> **EXERCISE REQUIREMENTS**:
Transcribe exactly everything in the data below from the line containing "OCI Azure Interconnect." down to the line containing "Your configuration should", both lines included and nothing further.

+ + +

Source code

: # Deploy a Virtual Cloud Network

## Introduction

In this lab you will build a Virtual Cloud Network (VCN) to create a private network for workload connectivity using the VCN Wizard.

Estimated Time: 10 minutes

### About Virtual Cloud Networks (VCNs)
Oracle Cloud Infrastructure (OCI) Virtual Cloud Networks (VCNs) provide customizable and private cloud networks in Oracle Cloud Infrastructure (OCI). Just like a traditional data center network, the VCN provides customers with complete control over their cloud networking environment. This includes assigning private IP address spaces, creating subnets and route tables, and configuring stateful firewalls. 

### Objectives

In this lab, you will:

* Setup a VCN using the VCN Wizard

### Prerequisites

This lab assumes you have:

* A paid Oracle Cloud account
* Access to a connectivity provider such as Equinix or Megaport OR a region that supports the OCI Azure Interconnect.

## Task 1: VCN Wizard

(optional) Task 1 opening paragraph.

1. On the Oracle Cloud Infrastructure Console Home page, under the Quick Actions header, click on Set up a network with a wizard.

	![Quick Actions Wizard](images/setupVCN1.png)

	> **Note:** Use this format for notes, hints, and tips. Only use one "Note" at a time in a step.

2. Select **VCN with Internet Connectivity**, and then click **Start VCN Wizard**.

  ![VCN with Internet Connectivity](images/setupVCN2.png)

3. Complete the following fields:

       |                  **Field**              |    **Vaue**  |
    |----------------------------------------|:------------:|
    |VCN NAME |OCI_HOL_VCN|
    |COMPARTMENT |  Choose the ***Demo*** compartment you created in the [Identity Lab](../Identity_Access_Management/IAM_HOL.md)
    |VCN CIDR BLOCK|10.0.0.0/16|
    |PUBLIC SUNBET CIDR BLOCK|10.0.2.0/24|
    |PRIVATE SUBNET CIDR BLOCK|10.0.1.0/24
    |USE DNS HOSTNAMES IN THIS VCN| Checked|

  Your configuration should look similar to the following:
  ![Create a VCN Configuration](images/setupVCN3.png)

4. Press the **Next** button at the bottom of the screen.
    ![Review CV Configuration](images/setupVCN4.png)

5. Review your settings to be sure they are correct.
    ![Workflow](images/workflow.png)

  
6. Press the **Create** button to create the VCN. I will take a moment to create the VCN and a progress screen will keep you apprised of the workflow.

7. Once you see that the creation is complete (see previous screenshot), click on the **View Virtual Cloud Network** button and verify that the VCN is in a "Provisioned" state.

+ + +

> **TASK RESULT**:
* Access to a connectivity provider such as Equinix or Megaport OR a region that supports the OCI Azure Interconnect.

## Task 1: VCN Wizard

(optional) Task 1 opening paragraph.

1. On the Oracle Cloud Infrastructure Console Home page, under the Quick Actions header, click on Set up a network with a wizard.

	![Quick Actions Wizard](images/setupVCN1.png)

	> **Note:** Use this format for notes, hints, and tips. Only use one "Note" at a time in a step.

2. Select **VCN with Internet Connectivity**, and then click **Start VCN Wizard**.

  ![VCN with Internet Connectivity](images/setupVCN2.png)

3. Complete the following fields:

       |                  **Field**              |    **Vaue**  |
    |----------------------------------------|:------------:|
    |VCN NAME |OCI_HOL_VCN|
    |COMPARTMENT |  Choose the ***Demo*** compartment you created in the [Identity Lab](../Identity_Access_Management/IAM_HOL.md)
    |VCN CIDR BLOCK|10.0.0.0/16|
    |PUBLIC SUNBET CIDR BLOCK|10.0.2.0/24|
    |PRIVATE SUBNET CIDR BLOCK|10.0.1.0/24
    |USE DNS HOSTNAMES IN THIS VCN| Checked|

  Your configuration should look similar to the following:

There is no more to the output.